== Segment start ==

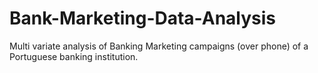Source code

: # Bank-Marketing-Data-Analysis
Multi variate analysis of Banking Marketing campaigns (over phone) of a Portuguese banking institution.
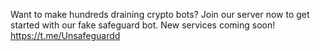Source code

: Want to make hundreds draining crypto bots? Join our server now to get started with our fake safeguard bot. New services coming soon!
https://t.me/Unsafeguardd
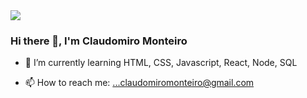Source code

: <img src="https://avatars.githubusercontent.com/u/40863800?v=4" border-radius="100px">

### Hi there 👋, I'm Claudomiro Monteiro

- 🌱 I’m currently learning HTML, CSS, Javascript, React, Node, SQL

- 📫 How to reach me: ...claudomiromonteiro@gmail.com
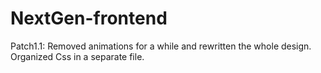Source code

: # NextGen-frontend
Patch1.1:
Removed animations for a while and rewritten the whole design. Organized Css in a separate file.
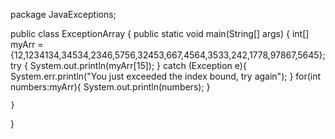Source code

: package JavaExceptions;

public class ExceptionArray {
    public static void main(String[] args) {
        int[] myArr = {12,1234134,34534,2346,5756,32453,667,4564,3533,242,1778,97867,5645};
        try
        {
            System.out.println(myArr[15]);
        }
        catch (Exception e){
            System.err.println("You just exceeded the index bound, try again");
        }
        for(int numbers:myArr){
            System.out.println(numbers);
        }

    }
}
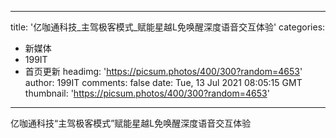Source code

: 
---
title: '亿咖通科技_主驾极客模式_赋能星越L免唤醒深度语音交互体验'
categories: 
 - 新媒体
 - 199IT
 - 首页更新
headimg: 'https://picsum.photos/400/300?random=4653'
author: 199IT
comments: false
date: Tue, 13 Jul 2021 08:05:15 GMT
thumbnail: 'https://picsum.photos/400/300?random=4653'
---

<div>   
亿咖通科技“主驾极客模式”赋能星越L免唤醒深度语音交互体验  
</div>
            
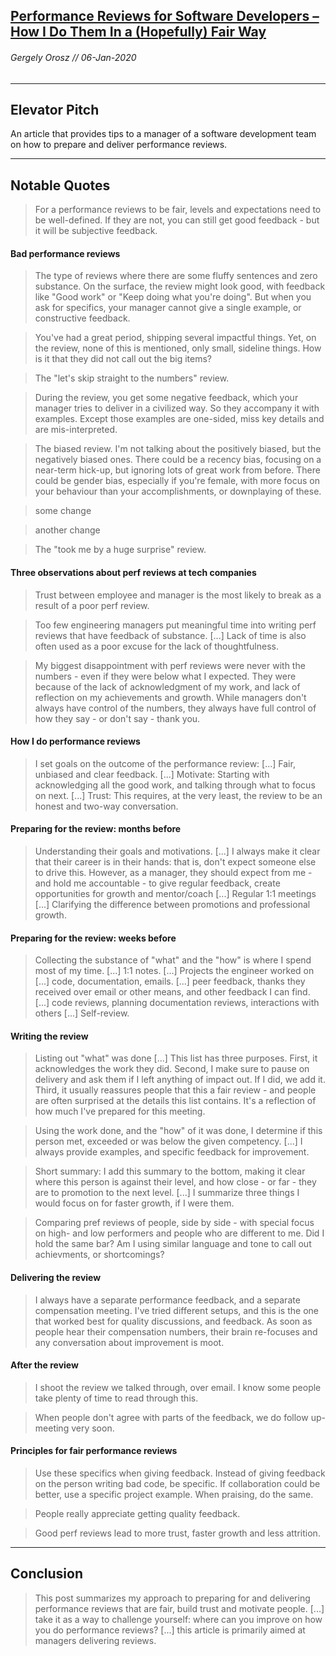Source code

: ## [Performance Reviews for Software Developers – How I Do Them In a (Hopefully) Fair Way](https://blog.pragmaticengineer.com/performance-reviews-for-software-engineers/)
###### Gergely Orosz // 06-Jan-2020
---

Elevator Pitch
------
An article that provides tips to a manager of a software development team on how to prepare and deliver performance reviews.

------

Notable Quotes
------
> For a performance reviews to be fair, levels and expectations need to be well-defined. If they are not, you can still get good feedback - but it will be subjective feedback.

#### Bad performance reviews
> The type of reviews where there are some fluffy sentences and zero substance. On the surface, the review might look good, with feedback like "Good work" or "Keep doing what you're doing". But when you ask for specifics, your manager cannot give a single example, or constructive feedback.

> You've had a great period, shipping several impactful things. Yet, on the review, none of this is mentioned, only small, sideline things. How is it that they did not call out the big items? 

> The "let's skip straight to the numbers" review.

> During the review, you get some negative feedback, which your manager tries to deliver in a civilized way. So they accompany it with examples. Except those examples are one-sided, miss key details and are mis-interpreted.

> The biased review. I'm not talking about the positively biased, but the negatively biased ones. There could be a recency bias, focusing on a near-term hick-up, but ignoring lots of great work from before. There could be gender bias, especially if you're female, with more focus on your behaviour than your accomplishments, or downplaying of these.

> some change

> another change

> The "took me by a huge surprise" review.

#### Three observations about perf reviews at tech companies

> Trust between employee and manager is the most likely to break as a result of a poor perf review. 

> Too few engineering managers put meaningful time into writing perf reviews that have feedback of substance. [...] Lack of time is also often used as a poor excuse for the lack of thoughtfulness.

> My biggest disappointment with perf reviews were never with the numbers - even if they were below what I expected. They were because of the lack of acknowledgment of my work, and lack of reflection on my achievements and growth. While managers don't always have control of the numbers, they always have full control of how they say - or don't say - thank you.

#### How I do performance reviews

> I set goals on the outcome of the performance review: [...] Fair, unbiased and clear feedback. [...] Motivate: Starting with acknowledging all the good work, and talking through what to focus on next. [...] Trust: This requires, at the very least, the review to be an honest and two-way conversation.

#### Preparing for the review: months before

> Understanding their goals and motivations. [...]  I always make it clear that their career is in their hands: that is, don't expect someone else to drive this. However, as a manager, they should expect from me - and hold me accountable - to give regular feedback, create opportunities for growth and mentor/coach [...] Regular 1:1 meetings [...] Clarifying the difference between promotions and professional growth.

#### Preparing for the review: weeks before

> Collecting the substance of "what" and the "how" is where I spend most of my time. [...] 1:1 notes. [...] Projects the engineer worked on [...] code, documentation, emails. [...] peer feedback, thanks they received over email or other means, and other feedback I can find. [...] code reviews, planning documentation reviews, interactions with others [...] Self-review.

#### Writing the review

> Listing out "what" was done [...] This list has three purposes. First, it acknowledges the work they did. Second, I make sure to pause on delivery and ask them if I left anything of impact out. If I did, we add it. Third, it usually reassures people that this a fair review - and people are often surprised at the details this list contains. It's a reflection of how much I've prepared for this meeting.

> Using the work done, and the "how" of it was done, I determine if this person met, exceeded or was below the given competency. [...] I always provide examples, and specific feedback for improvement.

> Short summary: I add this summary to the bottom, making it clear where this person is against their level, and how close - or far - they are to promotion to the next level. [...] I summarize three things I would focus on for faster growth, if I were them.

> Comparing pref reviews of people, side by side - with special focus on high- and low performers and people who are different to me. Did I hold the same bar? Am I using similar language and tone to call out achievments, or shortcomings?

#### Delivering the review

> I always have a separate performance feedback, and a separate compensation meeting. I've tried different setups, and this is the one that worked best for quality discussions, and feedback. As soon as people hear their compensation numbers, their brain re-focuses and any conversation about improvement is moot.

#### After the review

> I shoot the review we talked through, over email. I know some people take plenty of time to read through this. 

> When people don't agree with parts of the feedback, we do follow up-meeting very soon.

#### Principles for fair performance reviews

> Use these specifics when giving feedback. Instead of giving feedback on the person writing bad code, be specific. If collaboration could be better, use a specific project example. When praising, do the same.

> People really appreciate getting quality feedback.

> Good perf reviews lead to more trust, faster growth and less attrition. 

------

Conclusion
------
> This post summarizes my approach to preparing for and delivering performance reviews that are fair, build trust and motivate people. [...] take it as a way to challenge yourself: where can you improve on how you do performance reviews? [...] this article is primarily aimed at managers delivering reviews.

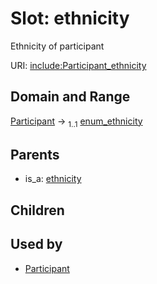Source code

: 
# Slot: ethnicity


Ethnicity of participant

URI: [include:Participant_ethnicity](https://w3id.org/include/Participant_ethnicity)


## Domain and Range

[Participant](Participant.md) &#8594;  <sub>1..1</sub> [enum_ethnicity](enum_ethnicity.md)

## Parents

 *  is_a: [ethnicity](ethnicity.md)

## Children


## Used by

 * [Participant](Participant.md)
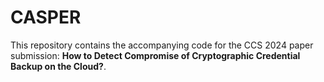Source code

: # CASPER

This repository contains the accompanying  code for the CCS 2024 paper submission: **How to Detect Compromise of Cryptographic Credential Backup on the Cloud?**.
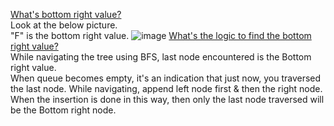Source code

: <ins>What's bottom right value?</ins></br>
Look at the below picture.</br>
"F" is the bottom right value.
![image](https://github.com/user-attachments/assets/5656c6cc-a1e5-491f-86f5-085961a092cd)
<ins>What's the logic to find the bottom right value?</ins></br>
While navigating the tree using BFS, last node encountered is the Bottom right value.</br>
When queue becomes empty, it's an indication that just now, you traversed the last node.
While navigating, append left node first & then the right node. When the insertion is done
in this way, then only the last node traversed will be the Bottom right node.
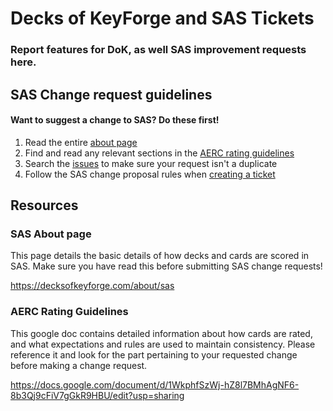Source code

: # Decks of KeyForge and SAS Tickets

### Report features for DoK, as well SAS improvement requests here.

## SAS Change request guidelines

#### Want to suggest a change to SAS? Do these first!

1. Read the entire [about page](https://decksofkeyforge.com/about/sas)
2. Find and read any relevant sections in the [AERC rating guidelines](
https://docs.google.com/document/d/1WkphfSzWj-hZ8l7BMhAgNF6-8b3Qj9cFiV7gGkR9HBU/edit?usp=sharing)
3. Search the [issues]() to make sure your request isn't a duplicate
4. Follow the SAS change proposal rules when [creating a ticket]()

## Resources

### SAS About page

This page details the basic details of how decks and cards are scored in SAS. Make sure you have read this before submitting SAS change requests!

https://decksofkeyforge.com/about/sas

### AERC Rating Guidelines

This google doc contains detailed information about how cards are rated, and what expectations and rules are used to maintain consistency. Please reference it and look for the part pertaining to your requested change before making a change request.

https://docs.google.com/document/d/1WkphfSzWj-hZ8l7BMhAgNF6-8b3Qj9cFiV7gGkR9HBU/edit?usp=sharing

== Segment end ==

Set down exactly and only the lines from the start of the entries above through the line containing "public static void", both ends included, omitting the pictures.

§ Result of this exercise:
Source code

: # Bank-Marketing-Data-Analysis
Multi variate analysis of Banking Marketing campaigns (over phone) of a Portuguese banking institution.
Source code

: Want to make hundreds draining crypto bots? Join our server now to get started with our fake safeguard bot. New services coming soon!
https://t.me/Unsafeguardd
Source code

: <img src="https://avatars.githubusercontent.com/u/40863800?v=4" border-radius="100px">

### Hi there 👋, I'm Claudomiro Monteiro

- 🌱 I’m currently learning HTML, CSS, Javascript, React, Node, SQL

- 📫 How to reach me: ...claudomiromonteiro@gmail.com
Source code

: # NextGen-frontend
Patch1.1:
Removed animations for a while and rewritten the whole design. Organized Css in a separate file.
Source code

: package JavaExceptions;

public class ExceptionArray {
    public static void main(String[] args) {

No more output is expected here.